Wednesday, March 4, 2015

"The World's Gonna Spin With or Without Me"

Recently electronic music auteur Richards James (aka Aphex Twin) posted over 170 (so far!) free unreleased songs on Soundcloud. Some are snippets and ideas but most are fully formed tracks. From an artist that was minimally visible for almost a decade this wealth of material  is like a godsend to fans. His decision to post under a generic pseudonym (user487363530001) isn't that surprising if you know how he operates

(Update: The User487363530001 soundcloud page  has been removed: WATMM has archived the tracks for download here: )

What is a bit more curious is why now and why post so many things for free all at once? Given the Aphex MO these questions will most likely never be answered but in the meantime fans and new listeners alike can share this work that once was hidden and now is out there for all to enjoy.

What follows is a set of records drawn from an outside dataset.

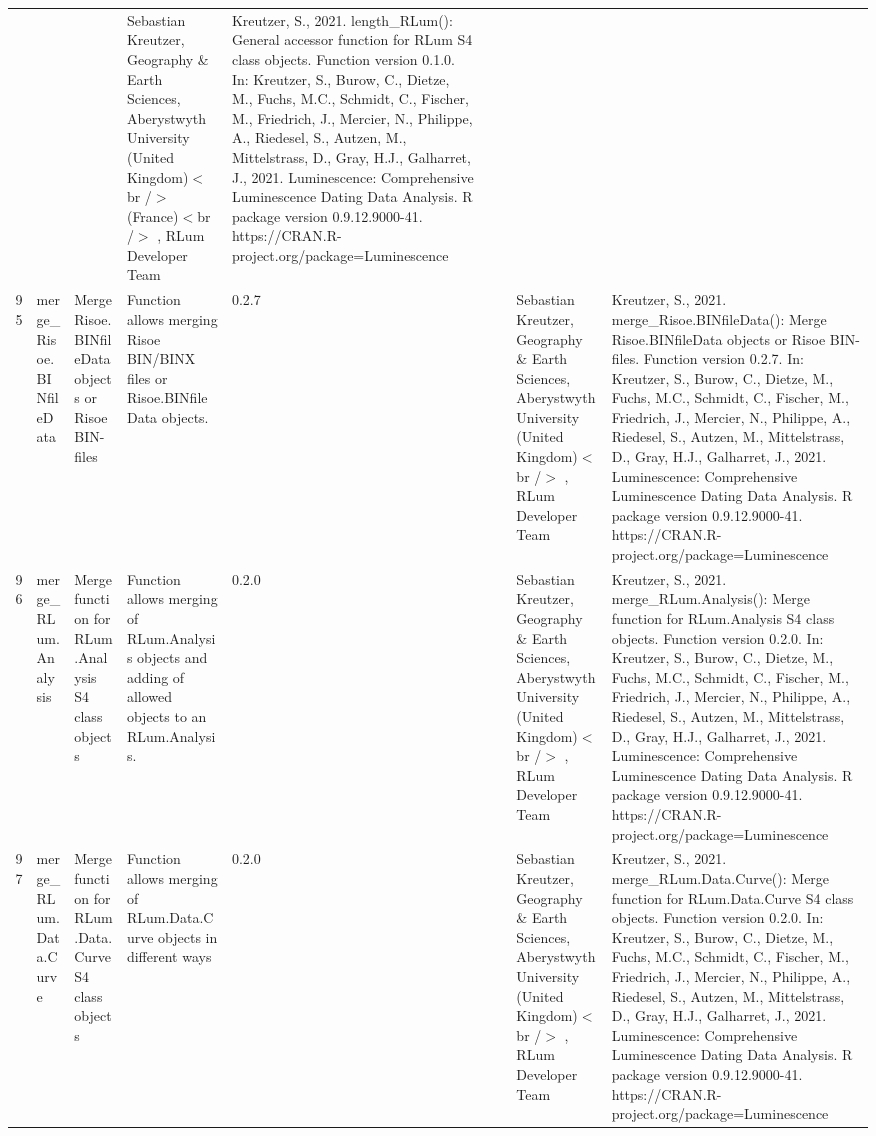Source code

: \begin{table}[ht]
\begin{tabular}{rllllllll}
 &  &  & Sebastian Kreutzer, Geography \& Earth Sciences, Aberystwyth University (United Kingdom)$<$br /$>$ (France)$<$br /$>$ , RLum Developer Team & Kreutzer, S., 2021. length\_RLum(): General accessor function for RLum S4 class objects. Function version 0.1.0. In: Kreutzer, S., Burow, C., Dietze, M., Fuchs, M.C., Schmidt, C., Fischer, M., Friedrich, J., Mercier, N., Philippe, A., Riedesel, S., Autzen, M., Mittelstrass, D., Gray, H.J., Galharret, J., 2021. Luminescence: Comprehensive Luminescence Dating Data Analysis. R package version 0.9.12.9000-41. https://CRAN.R-project.org/package=Luminescence
 \\ 
  95 & merge\_Risoe.BINfileData & Merge Risoe.BINfileData objects or Risoe BIN-files & Function allows merging Risoe BIN/BINX files or  Risoe.BINfileData  objects. & 0.2.7
 &  &  & Sebastian Kreutzer, Geography \& Earth Sciences, Aberystwyth University (United Kingdom)$<$br /$>$ , RLum Developer Team & Kreutzer, S., 2021. merge\_Risoe.BINfileData(): Merge Risoe.BINfileData objects or Risoe BIN-files. Function version 0.2.7. In: Kreutzer, S., Burow, C., Dietze, M., Fuchs, M.C., Schmidt, C., Fischer, M., Friedrich, J., Mercier, N., Philippe, A., Riedesel, S., Autzen, M., Mittelstrass, D., Gray, H.J., Galharret, J., 2021. Luminescence: Comprehensive Luminescence Dating Data Analysis. R package version 0.9.12.9000-41. https://CRAN.R-project.org/package=Luminescence
 \\ 
  96 & merge\_RLum.Analysis & Merge function for RLum.Analysis S4 class objects & Function allows merging of RLum.Analysis objects and adding of allowed objects to an RLum.Analysis. & 0.2.0
 &  &  & Sebastian Kreutzer, Geography \& Earth Sciences, Aberystwyth University (United Kingdom)$<$br /$>$ , RLum Developer Team & Kreutzer, S., 2021. merge\_RLum.Analysis(): Merge function for RLum.Analysis S4 class objects. Function version 0.2.0. In: Kreutzer, S., Burow, C., Dietze, M., Fuchs, M.C., Schmidt, C., Fischer, M., Friedrich, J., Mercier, N., Philippe, A., Riedesel, S., Autzen, M., Mittelstrass, D., Gray, H.J., Galharret, J., 2021. Luminescence: Comprehensive Luminescence Dating Data Analysis. R package version 0.9.12.9000-41. https://CRAN.R-project.org/package=Luminescence
 \\ 
  97 & merge\_RLum.Data.Curve & Merge function for RLum.Data.Curve S4 class objects & Function allows merging of RLum.Data.Curve objects in different ways & 0.2.0
 &  &  & Sebastian Kreutzer, Geography \& Earth Sciences, Aberystwyth University (United Kingdom)$<$br /$>$ , RLum Developer Team & Kreutzer, S., 2021. merge\_RLum.Data.Curve(): Merge function for RLum.Data.Curve S4 class objects. Function version 0.2.0. In: Kreutzer, S., Burow, C., Dietze, M., Fuchs, M.C., Schmidt, C., Fischer, M., Friedrich, J., Mercier, N., Philippe, A., Riedesel, S., Autzen, M., Mittelstrass, D., Gray, H.J., Galharret, J., 2021. Luminescence: Comprehensive Luminescence Dating Data Analysis. R package version 0.9.12.9000-41. https://CRAN.R-project.org/package=Luminescence

\end{tabular}
\end{table}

I recently discovered another artist had a new album out in 2014 and am kind of kicking myself that I didn't know it sooner. I caught up when I heard her distinctive voice on a TV show of all things and then went to check out if she had released any new material. Sure enough a double album set of 20 new songs has been out since last September. Lucinda Williams is a singer/songwriter versed in blues, country, and rock and roll and not an electronic music pioneer but after poking around I found some data points that stuck me as similar in my experience of finding both sets of recordings.

First and foremost while hungry for more information on her new album I came across this article declaring her one of 2014's most Overlooked Artists. Guilty as charged I thought - I'm a fan and didn't even know she had new material let alone 20 new songs. Turns out she was promoting on everything from the Tonight show to this tasty stripped down set at NPR's Tiny Desk Concert series: 

In his writing Old, But Not in a New Way author Grayson Currin  hits upon this insight:

"When we’re all trying to keep up with the best new Ableton users on Soundcloud or hunt for the best lo-fi uploads to Bandcamp, who has the time and attention to sit down with a 20-song set from a 61-year-old songwriter and parse just how thoughtful and articulate it is? I didn’t. She’ll likely release another record not long after we have a new president, anyway?"

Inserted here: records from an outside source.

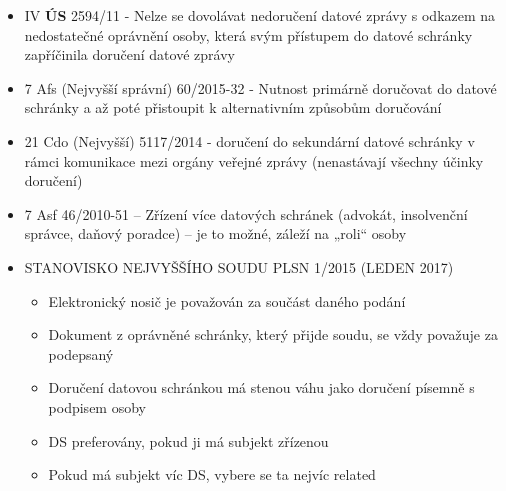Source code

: \begin{itemize}
\begin{itemize}
        \item IV \textbf{ÚS} 2594/11 - Nelze se dovolávat nedoručení datové zprávy s odkazem na nedostatečné oprávnění osoby, která svým přístupem do datové schránky zapříčinila doručení datové zprávy
        \item 7 Afs (Nejvyšší správní) 60/2015-32 - Nutnost primárně doručovat do datové schránky a až poté přistoupit k alternativním způsobům doručování
        \item 21 Cdo (Nejvyšší) 5117/2014 - doručení do sekundární datové schránky v rámci komunikace mezi orgány veřejné zprávy (nenastávají všechny účinky doručení)
        \item 7 Asf 46/2010-51 – Zřízení více datových schránek (advokát, insolvenční správce, daňový poradce) – je to možné, záleží na „roli“ osoby
        \item STANOVISKO NEJVYŠŠÍHO SOUDU PLSN 1/2015 (LEDEN 2017)
        \begin{itemize}
            \item Elektronický nosič je považován za součást daného podání
            \item Dokument z oprávněné schránky, který přijde soudu, se vždy považuje za podepsaný
            \item Doručení datovou schránkou má stenou váhu jako doručení písemně s podpisem osoby
            \item DS preferovány, pokud ji má subjekt zřízenou
            \item Pokud má subjekt víc DS, vybere se ta nejvíc related
        \end{itemize}
    \end{itemize}
\end{itemize}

On electronic music forums and mailing lists the Aphex Twin "Soundcloud dumps" (as they been called) have certainly got a lot of attention. But equally it seems some listeners are blinking, retweeting, and moving on the the NEXT(tm) thing. One post I saw recently seemed to miss the point entirely by saying (and I'm paraphrasing) "I really like the outtakes, I wish he'd release another ambient album". This after he just released well over NINE HOURS of just that. 

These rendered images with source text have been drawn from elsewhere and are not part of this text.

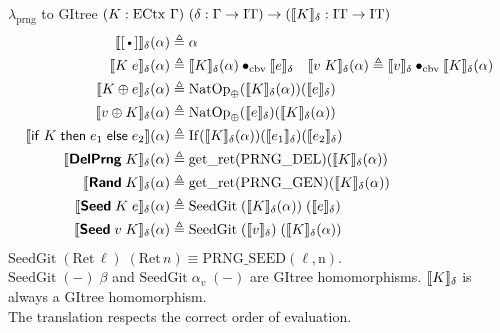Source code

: \documentclass[8pt]{beamer}
\newcommand{\prng}{\mathrm{prng}}
\newcommand{\IT}{\mathrm{IT}}
\newcommand{\gRet}{\mathrm{Ret}}
\newcommand{\getret}{\mathrm{get\_ret}}
\newcommand{\cbvap}{\bullet_{\text{cbv}}}
\newcommand{\gnatop}[1]{\mathrm{NatOp}_{#1}}
\newcommand{\gif}{\mathrm{If}}
\begin{document}
\begin{frame}[allowframebreaks]{\(\lambda_\prng\) to GItree}
    \framebreak
    \((K : \iECtx\ \Gamma)\ (\senv : \Gamma \to \IT) \to (\sem{K}_\senv : \IT \to \IT)\)
    \begin{align*}
      \sem{\ctxhole}_\senv(\alpha) &\eqdef \alpha\\
      \sem{K\;e}_\senv(\alpha) &\eqdef \sem{K}_\senv(\alpha)\cbvap\sem{e}_\senv
      \quad \sem{v\;K}_\senv(\alpha) \eqdef \sem{v}_\senv\cbvap\sem{K}_\senv(\alpha)\\
      \sem{K \oplus e}_\senv(\alpha) &\eqdef \gnatop{\oplus}(\sem{K}_\senv(\alpha))(\sem{e}_\senv) \\
      \quad \sem{v \oplus K}_\senv(\alpha) &\eqdef \gnatop{\oplus}(\sem{e}_\senv)(\sem{K}_\senv(\alpha))\\
      \sem{\syn{if}\;K\;\syn{then}\;e_1\;\syn{else}\;e_2}(\alpha) & \eqdef \gif(\sem{K}_\senv(\alpha))(\sem{e_1}_\senv)(\sem{e_2}_\senv)\\
      \sem{\kw{DelPrng}\;K}_\senv(\alpha) &\eqdef \getret(\mathrm{PRNG\_DEL})(\sem{K}_\senv(\alpha)) \\
      \sem{\kw{Rand}\;K}_\senv(\alpha) &\eqdef \getret(\mathrm{PRNG\_GEN})(\sem{K}_\senv(\alpha)) \\
      \sem{\kw{Seed}\;K\;e}_\senv(\alpha) &\eqdef \mathrm{SeedGit}\;(\sem{K}_\senv(\alpha))\;(\sem{e}_\senv)\\
      \sem{\kw{Seed}\;v\;K}_\senv(\alpha) &\eqdef \mathrm{SeedGit}\;(\sem{v}_\senv)\;(\sem{K}_\senv(\alpha))\\
    \end{align*}
    \(\mathrm{SeedGit}\;(\gRet\,\ell)\;(\gRet\,n) \equiv \mathrm{PRNG\_SEED(\ell,n)}\).\\
    \(\mathrm{SeedGit}\;(-)\;\beta\) and \(\mathrm{SeedGit}\;\alpha_v\;(-)\) are GItree homomorphisms.
    \vfill
    \(\sem{K}_\senv\) is always a GItree homomorphism.\\
    The translation respects the correct order of evaluation.
  \end{frame}
\end{document}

Are we not paying attention? Are we so spoiled with amazing work that as soon as something brilliant comes out we shrug, tag it, and shove it in a folder on our phones or computers or shelves looking for more without even digesting it? And if it's any of the above or even a combination of those or other reasons what does this say about those who do create music? Are we simply shoveling new recordings together in a collection, tossing it into the electronic aether, and moving on ourselves?

Currin goes on to add:

"This isn’t mere information overload, where folks are flooded with so many sources of online sound that they never give anything a proper spin...  Instead, Spirit and many records like it seem to go unnoticed because, in that new church of overwhelming data and choices, we’re looking to latch onto a narrative hook or the simple feeling of newness that we can share. The appeal of something you’ve never heard (and especially something you suspect very few others have heard) dovetails perfectly with our new sharing infrastructure: This is mine, and by showing it to you, I’ve upped the level of my imprimatur."

I don't have the answers and openly admit I'm guilty of this as well. There are only so many hours in a week for my ears and mind to dig music and that's even less when you are making it yourself. But as listeners or artists we owe it to ourselves - and others - to be vigilant about the fatigue that can set in in this day and age of electronic distribution and promotion. Not all music is created equal and while no one can tell you what you like it behooves us to pay attention and give what we do recognize as great music and art a fighting chance. 

I found the new album "Down Where the Spirit Meets the Bone" in passing. In listening to the song "Protection" over and over I found these lyrics and blinked:

You know people be grinnin' and talkin' about me
Make me throw up my hands and call out cryin'
But the world's gonna spin with or without me
So I still get up and I keep on tryin' 

I've always been an advocate of artists having to please themselves first and then share second. it might sound pretentious or arrogant but the reality is sending your notes and words out into the universe is a delicate balance. It's impossible to guess what someone else will like or being happy with if you don't have the foundation of being satisfied with your work first. What she sings so seemingly effortlessly in the lyrics above might be the blueprint for us as consumers and more importantly, fans, to use to make sense of what we see and hear on a daily basis and maybe, just maybe, separate the signal from the noise.